I'm trying to use a 3rd party app that requires gce_client_id and gce_client_secret keys. In order to generate them, I browsed to the Credentials icon and tried to create an OAuth 2.0 Client ID. However, the system offers me 7 different types of apps but none of them fits the app profile. The app is supposed to be run from a gce VM and spin up other gce VMs so it really has nothing to do with web apps or similar. Am I doing this right or is there any other way to generate the gce id and server keys?

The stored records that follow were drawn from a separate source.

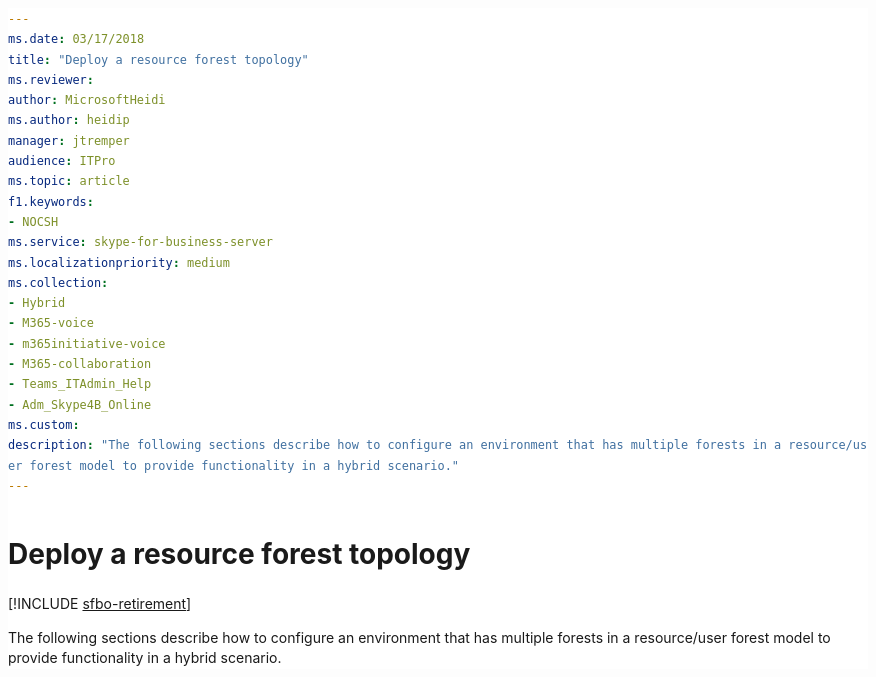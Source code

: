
 ```yaml
---
ms.date: 03/17/2018
title: "Deploy a resource forest topology"
ms.reviewer: 
author: MicrosoftHeidi
ms.author: heidip
manager: jtremper
audience: ITPro
ms.topic: article
f1.keywords:
- NOCSH
ms.service: skype-for-business-server
ms.localizationpriority: medium
ms.collection: 
- Hybrid 
- M365-voice
- m365initiative-voice
- M365-collaboration
- Teams_ITAdmin_Help
- Adm_Skype4B_Online
ms.custom: 
description: "The following sections describe how to configure an environment that has multiple forests in a resource/user forest model to provide functionality in a hybrid scenario."
---
```


# Deploy a resource forest topology

[!INCLUDE [sfbo-retirement](../../Hub/includes/sfbo-retirement.md)]

 
The following sections describe how to configure an environment that has multiple forests in a resource/user forest model to provide functionality in a hybrid scenario.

Thanks.
P.S. I tried using the keys generated using the option: "Desktop app" but it's producing the following error:
ERROR Error creating instance <HttpError 403 when requesting https://compute.googleapis.com/compute/v1/projects/watchful-origin-244417/zones/us-central1-a/instances?alt=json returned "Request had insufficient authentication scopes.">
2020-08-10 18:08:11 deployator0002 elasticluster[3768] ERROR Could not start node compute002: Error creating instance <HttpError 403 when requesting https://compute.googleapis.com/compute/v1/projects/watchful-origin-244417/zones/us-central1-a/instances?alt=json returned "Request had insufficient authentication scopes."> -- <class 'elasticluster.exceptions.InstanceError'>
Firstly, this post has nothing to do with elasticsearch as that app is totally unrelated to elasticluster which is the app of interest (probably no need to change the original tags). The fact is that Google changed the options for OAuth 2.0 and eliminated the 'Other' option from its list of app types. That was the origin of the issue and the developer is already aware of it. Thanks.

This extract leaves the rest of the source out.